Snowflake SQL: Making Schema-on-Read a Reality (Part 2)
This is the 2nd of my articles on the Snowflake blog.
In the first article of this series, I discussed the Snowflake data type VARIANT, showed a simple example of how to load a VARIANT column in a table with a JSON document, and then how easy it is to query data directly from that data type. In this post I will show you how to access an array of data within the JSON document and how we handle nested arrays. Then finally I will give you an example of doing an aggregation using data in the JSON structure and how simple it is to filter your query results by referring to values within an array.
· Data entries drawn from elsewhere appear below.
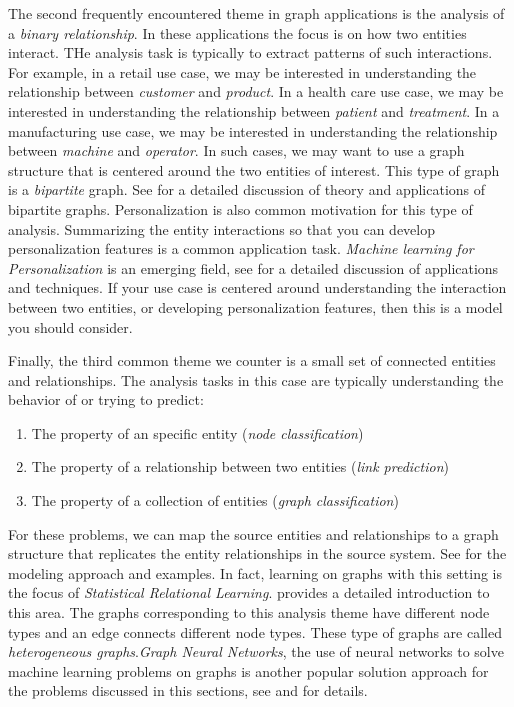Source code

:\documentclass{article}
\begin{document}
The second frequently encountered theme in graph applications is the analysis of a \emph{binary relationship}. In these applications the focus is on how two entities interact. THe analysis task is typically to extract patterns of such interactions. For example, in a retail use case, we may be interested in understanding the relationship between \emph{customer} and \emph{product}. In a health care use case, we may be interested in understanding the relationship between \emph{patient} and \emph{treatment}. In a manufacturing use case, we may be interested in understanding the relationship between \emph{machine} and \emph{operator}. In such cases, we may want to use a graph structure that is centered around the two entities of interest. This type of graph is a \emph{bipartite} graph. See \cite{kunegis2015exploiting} for a detailed discussion of theory and applications of bipartite graphs. Personalization is also common motivation for this type of analysis. Summarizing the entity interactions so that you can develop personalization features is a common application task. \emph{Machine learning for Personalization} is an emerging field, see \cite{mcauley2022personalized} for a detailed discussion of applications and techniques. If your use case is centered around understanding the interaction between two entities, or developing personalization features, then this is a model you should consider.

Finally, the third common theme we counter is a small set of connected entities and relationships. The analysis tasks in this case are typically understanding the behavior of or trying to predict:

\begin{enumerate}
    \item The property of an specific entity (\emph{node classification})
    \item The property of a relationship between two entities (\emph{link prediction})
    \item The property of a collection of entities (\emph{graph classification})
\end{enumerate}

For these problems, we can map the source entities and relationships to a graph structure that replicates the entity relationships in the source system. See \cite{schlichtkrull2018modeling} for the modeling approach and examples. In fact, learning on graphs with this setting is the focus of \emph{Statistical Relational Learning}. \cite{getoor2007introduction} provides a detailed introduction to this area. The graphs corresponding to this analysis theme have different node types and an edge connects different node types. These type of graphs are called \emph{heterogeneous graphs}.\emph{Graph Neural Networks}, the use of neural networks to solve machine learning problems on graphs is another popular solution approach for the problems discussed in this sections, see \cite{hamilton2020graph} and \cite{zhou2020graph} for details. 
\end{document}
Check out the rest of the post here:
Snowflake SQL: Making Schema-on-Read a Reality (Part 2) – Snowflake
Enjoy!
Kent
The Data Warrior
Oracle 12c has some similar JSON capabilities. My problem with storing JSON in the database (or XML, for that matter) is that even if you can query it as in Snowflake or 12c there is no standardization. Did they store the last name as lastName or nameLast? Or sometimes one and sometimes the other? When it is in the LAST_NAME column, you know what to query.
Agreed but when you need to get data loaded quickly for exploration this feature is very helpful. You can always put a view on top to standardize the column names.
Keep in mind that systems which output these documents tend to output a standard format so it should not be changing randomly.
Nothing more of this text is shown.